The main difference between new real estate investors, and expert real estate investors is the willingness to spend money on marketing.
And this really boils down to understanding marketing costs and how marketing to motivated sellers really works.
The first thing that you need to understand is the cost per lead. If I mail out 10,000 postcards at a cost of 42 cents per postcard then my mail campaign cost me $4,200.
If I get a response rate of 1/4 of 1 percent then that would work out to be 10,000 x 0.0025 which is 25 leads (sellers).
If I spent $4,200 to generate those 25 seller leads, then my cost per lead is $4,200 divided by 25 which works out to be $168 per lead. So with that marketing campaign, my cost per lead is $168.
If after speaking to those 25 sellers, only 10 are truly motivated to sell and I decide to go on 10 seller appointments then the cost per seller appointment is $4,200 divided by 10 which is $420 per appointment.
If I can close 1 out of 10 appointments then I would be able to buy 1 house and my cost per contract (house) would be $4,200. If I could buy 2 houses out of the 10 appointments then my cost per contract would be $2,100.
Currently, this is what our average cost per lead looks like for the past 30 days
I find the most consistent deals to be from direct mail and pay per click (Google Ads)
A good acquisitions rep can close one out of 7 to 10 leads. An average acquisitions rep can close one out of 15 rep. And a not so great acquisitions rep can close one out of 20 leads.
If your average lead cost is $200 and it takes you 20 leads to close a deal then your cost per deal is $4,000. If you are good, you should be able to bring your cost per deal down to half of that. I have found that on average most deals cost around $3,000 to $5,000 once you factor in everything.
If you add in overhead and payroll then that number can go up to $6,000 or more. But if you are just starting out, and you don’t have overhead and staff you should be able to get a house under contract for marketing spend of $5,000.
So to be conservative, you should be willing to spend $5,000 to generate a deal. Let’s look at it another way. If you are buying houses to fix and flip or keep as rentals from wholesalers that are marking a deal up $20,000 or $30,000 then you are paying $20,000 or $30,000 more for that house.
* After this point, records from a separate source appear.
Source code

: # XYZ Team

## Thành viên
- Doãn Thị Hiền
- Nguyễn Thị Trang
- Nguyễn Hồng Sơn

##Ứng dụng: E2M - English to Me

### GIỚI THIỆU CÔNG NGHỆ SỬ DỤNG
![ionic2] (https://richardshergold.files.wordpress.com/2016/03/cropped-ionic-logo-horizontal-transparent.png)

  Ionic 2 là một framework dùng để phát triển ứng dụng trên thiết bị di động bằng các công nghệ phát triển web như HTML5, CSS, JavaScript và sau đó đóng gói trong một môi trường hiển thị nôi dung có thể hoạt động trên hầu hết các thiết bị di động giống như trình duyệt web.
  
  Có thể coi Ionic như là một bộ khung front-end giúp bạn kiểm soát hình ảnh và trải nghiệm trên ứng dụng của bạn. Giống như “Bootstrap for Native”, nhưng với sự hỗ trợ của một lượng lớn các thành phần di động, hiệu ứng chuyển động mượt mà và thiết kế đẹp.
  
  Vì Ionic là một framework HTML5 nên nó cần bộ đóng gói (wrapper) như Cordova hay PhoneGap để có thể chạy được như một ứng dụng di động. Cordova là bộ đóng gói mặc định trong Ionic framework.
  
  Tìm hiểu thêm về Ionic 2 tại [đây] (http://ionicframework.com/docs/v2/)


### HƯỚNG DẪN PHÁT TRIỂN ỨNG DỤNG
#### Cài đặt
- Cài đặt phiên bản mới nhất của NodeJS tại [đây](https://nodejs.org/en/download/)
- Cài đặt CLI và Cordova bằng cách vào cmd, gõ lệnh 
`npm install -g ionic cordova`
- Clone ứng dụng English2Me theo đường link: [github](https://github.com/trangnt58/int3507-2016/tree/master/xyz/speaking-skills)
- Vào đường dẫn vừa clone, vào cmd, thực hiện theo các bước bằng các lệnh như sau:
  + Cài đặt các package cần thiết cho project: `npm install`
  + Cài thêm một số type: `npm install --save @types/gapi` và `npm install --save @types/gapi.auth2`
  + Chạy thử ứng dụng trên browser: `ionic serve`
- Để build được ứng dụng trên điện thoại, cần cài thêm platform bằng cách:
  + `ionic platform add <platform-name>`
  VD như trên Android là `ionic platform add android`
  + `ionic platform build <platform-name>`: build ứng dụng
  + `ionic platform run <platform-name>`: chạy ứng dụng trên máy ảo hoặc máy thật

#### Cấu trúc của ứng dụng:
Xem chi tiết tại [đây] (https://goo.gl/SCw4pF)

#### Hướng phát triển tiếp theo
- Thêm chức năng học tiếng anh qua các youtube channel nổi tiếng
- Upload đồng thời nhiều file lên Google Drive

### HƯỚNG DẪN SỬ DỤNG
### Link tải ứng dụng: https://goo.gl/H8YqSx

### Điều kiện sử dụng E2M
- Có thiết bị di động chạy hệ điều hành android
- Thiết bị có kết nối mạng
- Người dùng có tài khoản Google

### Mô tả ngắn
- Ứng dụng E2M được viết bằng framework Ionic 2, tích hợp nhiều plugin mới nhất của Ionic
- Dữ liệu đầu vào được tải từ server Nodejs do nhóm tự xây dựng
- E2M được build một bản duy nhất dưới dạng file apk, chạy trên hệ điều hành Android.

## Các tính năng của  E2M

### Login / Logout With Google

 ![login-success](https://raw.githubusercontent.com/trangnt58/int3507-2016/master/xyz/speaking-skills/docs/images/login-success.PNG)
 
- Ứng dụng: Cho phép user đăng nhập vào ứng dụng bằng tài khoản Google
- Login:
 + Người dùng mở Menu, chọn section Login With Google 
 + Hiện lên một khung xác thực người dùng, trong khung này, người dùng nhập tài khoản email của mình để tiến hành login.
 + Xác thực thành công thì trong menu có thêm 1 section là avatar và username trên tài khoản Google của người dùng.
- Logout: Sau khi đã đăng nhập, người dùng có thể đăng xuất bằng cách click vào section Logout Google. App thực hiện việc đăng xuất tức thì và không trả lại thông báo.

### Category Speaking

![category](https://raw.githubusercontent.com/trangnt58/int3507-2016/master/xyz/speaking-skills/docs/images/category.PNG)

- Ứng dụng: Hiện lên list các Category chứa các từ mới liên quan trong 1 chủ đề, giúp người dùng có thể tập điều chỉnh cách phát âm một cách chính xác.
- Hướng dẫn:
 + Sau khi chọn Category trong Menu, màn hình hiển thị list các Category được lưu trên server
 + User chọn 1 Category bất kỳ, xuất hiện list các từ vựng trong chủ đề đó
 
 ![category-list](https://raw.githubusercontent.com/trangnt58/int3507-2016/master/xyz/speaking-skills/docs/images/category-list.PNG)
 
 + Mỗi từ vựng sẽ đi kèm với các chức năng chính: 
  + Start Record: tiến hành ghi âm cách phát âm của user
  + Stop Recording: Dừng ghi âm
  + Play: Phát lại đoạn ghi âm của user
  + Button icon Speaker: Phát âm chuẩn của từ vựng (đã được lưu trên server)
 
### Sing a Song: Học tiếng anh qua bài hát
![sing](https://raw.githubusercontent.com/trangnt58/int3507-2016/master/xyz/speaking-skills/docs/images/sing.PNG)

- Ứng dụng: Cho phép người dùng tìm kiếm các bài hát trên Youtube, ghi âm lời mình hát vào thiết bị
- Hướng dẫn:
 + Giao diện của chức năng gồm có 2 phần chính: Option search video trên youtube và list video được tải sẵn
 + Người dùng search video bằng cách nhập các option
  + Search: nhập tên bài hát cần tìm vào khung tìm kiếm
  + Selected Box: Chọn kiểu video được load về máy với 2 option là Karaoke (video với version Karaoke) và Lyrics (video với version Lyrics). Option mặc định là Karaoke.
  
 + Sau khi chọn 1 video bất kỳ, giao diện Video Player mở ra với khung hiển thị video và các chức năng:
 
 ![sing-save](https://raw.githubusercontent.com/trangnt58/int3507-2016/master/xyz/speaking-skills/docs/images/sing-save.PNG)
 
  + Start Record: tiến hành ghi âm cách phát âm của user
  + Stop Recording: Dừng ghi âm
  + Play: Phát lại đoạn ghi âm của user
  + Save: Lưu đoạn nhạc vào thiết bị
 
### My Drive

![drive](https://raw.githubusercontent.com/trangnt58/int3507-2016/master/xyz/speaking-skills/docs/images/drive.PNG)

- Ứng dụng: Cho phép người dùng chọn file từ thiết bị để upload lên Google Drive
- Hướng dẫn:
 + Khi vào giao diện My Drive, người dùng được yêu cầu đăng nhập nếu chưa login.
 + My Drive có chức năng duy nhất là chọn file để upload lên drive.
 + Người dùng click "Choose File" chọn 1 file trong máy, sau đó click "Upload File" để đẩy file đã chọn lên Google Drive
You just don’t feel it because you didn’t spend the money on marketing to generate the contract. But if you had spent $5,000 to get that same house you would actually have saved yourself $25,000.
That is how you should be looking at it. That’s not to say that you shouldn’t buy from wholesalers. You should buy any good deal you can find. But you will find more deals at better prices if you are marketing to motivated sellers directly.
Do you want to be competing with every other cash buyer out there looking for deals from wholesalers? Or do you want to learn how to get deals yourself? At the end of the day, regardless of whether you are wholesaling, buying rentals, Airbnb’s, or fixing and flipping houses, you are better off marketing to find the deal yourself since you will eliminate a lot of competition.
And if you are going to be marketing to motivated sellers, then you need to understand that there is a cost to generating a contract. And you should be willing and able to spend that marketing money to generate those deals.
If you are just starting out and you don’t have a marketing budget yet then use guerilla marketing methods like bandit signs and driving for dollars to generate your first few deals.